Nando Yosu

Personal information
- Full name: Fernando Trío Zabala
- Date of birth: 8 July 1939
- Place of birth: Mungia, Spain
- Date of death: 20 February 2016 (aged 76)
- Place of death: Santander, Spain
- Position: Midfielder

Youth career
- Nueva Montaña

Senior career*
- Years: Team / Apps / (Gls)
- 1958–1962: Racing Santander / 101 / (23)
- 1959–1960: → Rayo Cantabria (loan)
- 1962–1964: Valencia / 8 / (1)
- 1963–1964: → Racing Santander (loan) / 28 / (1)
- 1964–1966: Athletic Bilbao / 30 / (0)
- 1966–1969: Pontevedra / 28 / (0)
- 1969–1971: Calvo Sotelo / 48 / (6)
- 1971–1972: Gimnástica
- Total:  / 243 / (31)

Managerial career
- 1971–1972: Gimnástica
- 1973–1975: Gimnástica
- 1977–1979: Racing Santander
- 1979–1981: Oviedo
- 1982–1984: Linares
- 1984: Granada
- 1985–1986: Alavés
- 1988–1989: Alzira
- 1990: Orihuela Deportiva
- 1992: Ponferradina
- 1992–1994: Granada
- 1996: Racing Santander
- 1998–1999: Racing Santander
- 2005: Racing Santander
- 2006: Racing Santander

= Nando Yosu =

Spanish footballer (1939–2016)

Fernando Trío Zabala (8 July 1939 – 20 February 2016), known as Nando Yosu, was a Spanish football player and manager.

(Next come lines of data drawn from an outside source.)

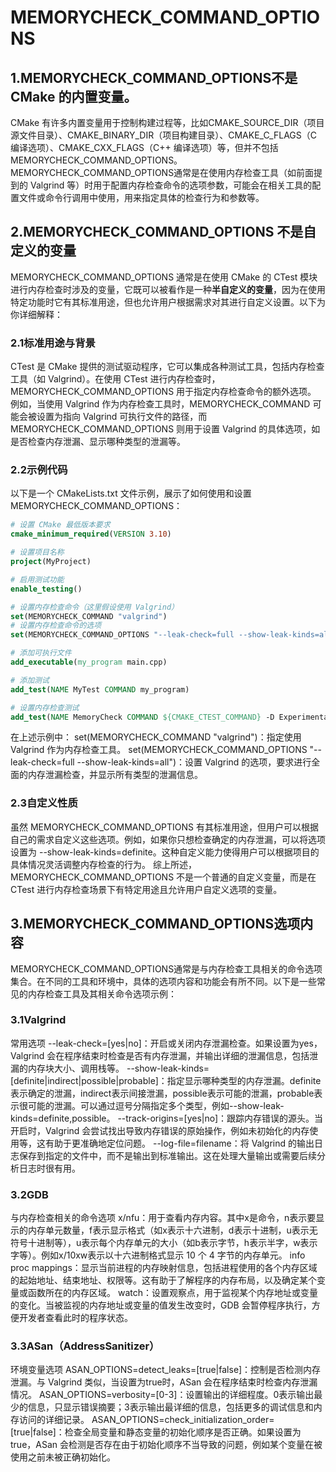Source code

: # MEMORYCHECK_COMMAND_OPTIONS

## 1.MEMORYCHECK_COMMAND_OPTIONS不是 CMake 的内置变量。

CMake 有许多内置变量用于控制构建过程等，比如CMAKE_SOURCE_DIR（项目源文件目录）、CMAKE_BINARY_DIR（项目构建目录）、CMAKE_C_FLAGS（C 编译选项）、CMAKE_CXX_FLAGS（C++ 编译选项）等，但并不包括MEMORYCHECK_COMMAND_OPTIONS。
MEMORYCHECK_COMMAND_OPTIONS通常是在使用内存检查工具（如前面提到的 Valgrind 等）时用于配置内存检查命令的选项参数，可能会在相关工具的配置文件或命令行调用中使用，用来指定具体的检查行为和参数等。


## 2.MEMORYCHECK_COMMAND_OPTIONS 不是自定义的变量

MEMORYCHECK_COMMAND_OPTIONS 通常是在使用 CMake 的 CTest 模块进行内存检查时涉及的变量，它既可以被看作是一种**半自定义的变量**，因为在使用特定功能时它有其标准用途，但也允许用户根据需求对其进行自定义设置。以下为你详细解释：
### 2.1标准用途与背景
CTest 是 CMake 提供的测试驱动程序，它可以集成各种测试工具，包括内存检查工具（如 Valgrind）。在使用 CTest 进行内存检查时，MEMORYCHECK_COMMAND_OPTIONS 用于指定内存检查命令的额外选项。
例如，当使用 Valgrind 作为内存检查工具时，MEMORYCHECK_COMMAND 可能会被设置为指向 Valgrind 可执行文件的路径，而 MEMORYCHECK_COMMAND_OPTIONS 则用于设置 Valgrind 的具体选项，如是否检查内存泄漏、显示哪种类型的泄漏等。
### 2.2示例代码
以下是一个 CMakeLists.txt 文件示例，展示了如何使用和设置 MEMORYCHECK_COMMAND_OPTIONS：
```cmake
# 设置 CMake 最低版本要求
cmake_minimum_required(VERSION 3.10)

# 设置项目名称
project(MyProject)

# 启用测试功能
enable_testing()

# 设置内存检查命令（这里假设使用 Valgrind）
set(MEMORYCHECK_COMMAND "valgrind")
# 设置内存检查命令的选项
set(MEMORYCHECK_COMMAND_OPTIONS "--leak-check=full --show-leak-kinds=all")

# 添加可执行文件
add_executable(my_program main.cpp)

# 添加测试
add_test(NAME MyTest COMMAND my_program)

# 设置内存检查测试
add_test(NAME MemoryCheck COMMAND ${CMAKE_CTEST_COMMAND} -D ExperimentalMemCheck)
```
在上述示例中：
set(MEMORYCHECK_COMMAND "valgrind")：指定使用 Valgrind 作为内存检查工具。
set(MEMORYCHECK_COMMAND_OPTIONS "--leak-check=full --show-leak-kinds=all")：设置 Valgrind 的选项，要求进行全面的内存泄漏检查，并显示所有类型的泄漏信息。
### 2.3自定义性质
虽然 MEMORYCHECK_COMMAND_OPTIONS 有其标准用途，但用户可以根据自己的需求自定义这些选项。例如，如果你只想检查确定的内存泄漏，可以将选项设置为 --show-leak-kinds=definite。这种自定义能力使得用户可以根据项目的具体情况灵活调整内存检查的行为。
综上所述，MEMORYCHECK_COMMAND_OPTIONS 不是一个普通的自定义变量，而是在 CTest 进行内存检查场景下有特定用途且允许用户自定义选项的变量。


## 3.MEMORYCHECK_COMMAND_OPTIONS选项内容
MEMORYCHECK_COMMAND_OPTIONS通常是与内存检查工具相关的命令选项集合。在不同的工具和环境中，具体的选项内容和功能会有所不同。以下是一些常见的内存检查工具及其相关命令选项示例：
### 3.1Valgrind
常用选项
--leak-check=[yes|no]：开启或关闭内存泄漏检查。如果设置为yes，Valgrind 会在程序结束时检查是否有内存泄漏，并输出详细的泄漏信息，包括泄漏的内存块大小、调用栈等。
--show-leak-kinds=[definite|indirect|possible|probable]：指定显示哪种类型的内存泄漏。definite表示确定的泄漏，indirect表示间接泄漏，possible表示可能的泄漏，probable表示很可能的泄漏。可以通过逗号分隔指定多个类型，例如--show-leak-kinds=definite,possible。
--track-origins=[yes|no]：跟踪内存错误的源头。当开启时，Valgrind 会尝试找出导致内存错误的原始操作，例如未初始化的内存使用等，这有助于更准确地定位问题。
--log-file=filename：将 Valgrind 的输出日志保存到指定的文件中，而不是输出到标准输出。这在处理大量输出或需要后续分析日志时很有用。
### 3.2GDB
与内存检查相关的命令选项
x/nfu：用于查看内存内容。其中x是命令，n表示要显示的内存单元数量，f表示显示格式（如x表示十六进制，d表示十进制，u表示无符号十进制等），u表示每个内存单元的大小（如b表示字节，h表示半字，w表示字等）。例如x/10xw表示以十六进制格式显示 10 个 4 字节的内存单元。
info proc mappings：显示当前进程的内存映射信息，包括进程使用的各个内存区域的起始地址、结束地址、权限等。这有助于了解程序的内存布局，以及确定某个变量或函数所在的内存区域。
watch：设置观察点，用于监视某个内存地址或变量的变化。当被监视的内存地址或变量的值发生改变时，GDB 会暂停程序执行，方便开发者查看此时的程序状态。
### 3.3ASan（AddressSanitizer）
环境变量选项
ASAN_OPTIONS=detect_leaks=[true|false]：控制是否检测内存泄漏。与 Valgrind 类似，当设置为true时，ASan 会在程序结束时检查内存泄漏情况。
ASAN_OPTIONS=verbosity=[0-3]：设置输出的详细程度。0表示输出最少的信息，只显示错误摘要；3表示输出最详细的信息，包括更多的调试信息和内存访问的详细记录。
ASAN_OPTIONS=check_initialization_order=[true|false]：检查全局变量和静态变量的初始化顺序是否正确。如果设置为true，ASan 会检测是否存在由于初始化顺序不当导致的问题，例如某个变量在被使用之前未被正确初始化。
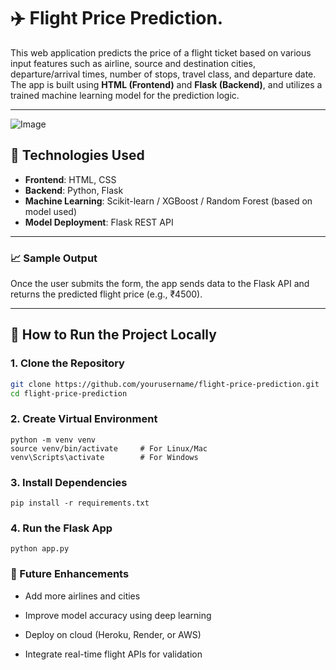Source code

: # ✈️ Flight Price Prediction.

This web application predicts the price of a flight ticket based on various input features such as airline, source and destination cities, departure/arrival times, number of stops, travel class, and departure date. The app is built using **HTML (Frontend)** and **Flask (Backend)**, and utilizes a trained machine learning model for the prediction logic.

---

![Image](https://github.com/user-attachments/assets/9189ccb0-2795-4ea7-8c55-231458925252)


## 🔧 Technologies Used

- **Frontend**: HTML, CSS
- **Backend**: Python, Flask
- **Machine Learning**: Scikit-learn / XGBoost / Random Forest (based on model used)
- **Model Deployment**: Flask REST API

---
### 📈 Sample Output
Once the user submits the form, the app sends data to the Flask API and returns the predicted flight price (e.g., ₹4500).

---

## 🚀 How to Run the Project Locally

### 1. Clone the Repository

```bash
git clone https://github.com/yourusername/flight-price-prediction.git
cd flight-price-prediction
```
### 2. Create Virtual Environment
```
python -m venv venv
source venv/bin/activate     # For Linux/Mac
venv\Scripts\activate        # For Windows
```
### 3. Install Dependencies
```
pip install -r requirements.txt
```
### 4. Run the Flask App
```
python app.py
```

### 🏁 Future Enhancements

- Add more airlines and cities

- Improve model accuracy using deep learning

- Deploy on cloud (Heroku, Render, or AWS)

- Integrate real-time flight APIs for validation
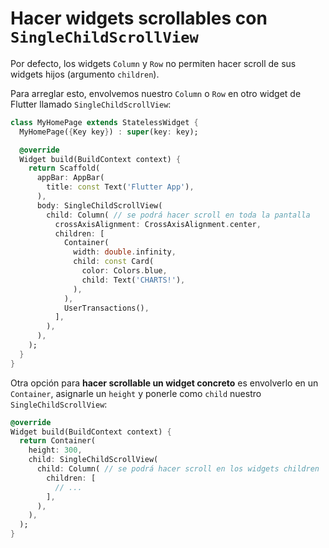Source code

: # Hacer widgets scrollables con `SingleChildScrollView`

Por defecto, los widgets `Column` y `Row` no permiten hacer scroll de sus widgets hijos (argumento `children`).

Para arreglar esto, envolvemos nuestro `Column` o `Row` en otro widget de Flutter llamado `SingleChildScrollView`:

```dart
class MyHomePage extends StatelessWidget {
  MyHomePage({Key key}) : super(key: key);

  @override
  Widget build(BuildContext context) {
    return Scaffold(
      appBar: AppBar(
        title: const Text('Flutter App'),
      ),
      body: SingleChildScrollView(
        child: Column( // se podrá hacer scroll en toda la pantalla
          crossAxisAlignment: CrossAxisAlignment.center,
          children: [
            Container(
              width: double.infinity,
              child: const Card(
                color: Colors.blue,
                child: Text('CHARTS!'),
              ),
            ),
            UserTransactions(),
          ],
        ),
      ),
    );
  }
}
```

Otra opción para **hacer scrollable un widget concreto** es envolverlo en un `Container`, asignarle un `height` y ponerle como `child` nuestro `SingleChildScrollView`:

```dart
@override
Widget build(BuildContext context) {
  return Container(
    height: 300,
    child: SingleChildScrollView(
      child: Column( // se podrá hacer scroll en los widgets children
        children: [
          // ...
        ],
      ),
    ),
  );
}
```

His extensive career, as both a player and coach, was mainly associated with Racing de Santander.

==Playing career==
Born in Mungia, Basque Country, Yosu played professionally as a midfielder for nearly one decade, appearing in 122 matches in La Liga where he represented Racing de Santander, Valencia CF, Athletic Bilbao and Pontevedra CF, retiring in 1972 at only 31 after spells with CF Calvo Sotelo in the Segunda División and Gimnástica de Torrelavega of the Tercera División.

Early in his career, Yosu was also loaned by Racing to Deportivo Rayo Cantabria, at the time acting as a feeder team. Whilst with the Che he was used rarely in the league – also being loaned to Santander – but scored twice against FC Barcelona in the 1961–62 Inter-Cities Fairs Cup final, a 6–2 home win (7–3 on aggregate).

==Managerial career==
Immediately after retiring, Yosu began coaching at his last team Gimnástica, even though he did not possess the obligatory licence. Afterwards he returned to main club Racing, starting with its youth teams.

From 1977 to 1979, Yosu served as head manager for Santander, but would work with the club in several other capacities, from match delegate to director of football. Additionally, in no fewer than five occasions, as an interim manager in the 90's/2000's, he successfully led the side away from relegation zone, always in the top level.

In March 2007, Yosu was honoured by the Government of Cantabria for his contribution to football in the area. He retired from the football world for good in January 2009, after leaving his post as Racing's director of football.

==Death==
Yosu died in Santander on 20 February 2016 at the age of 76, from the effects of Alzheimer's disease.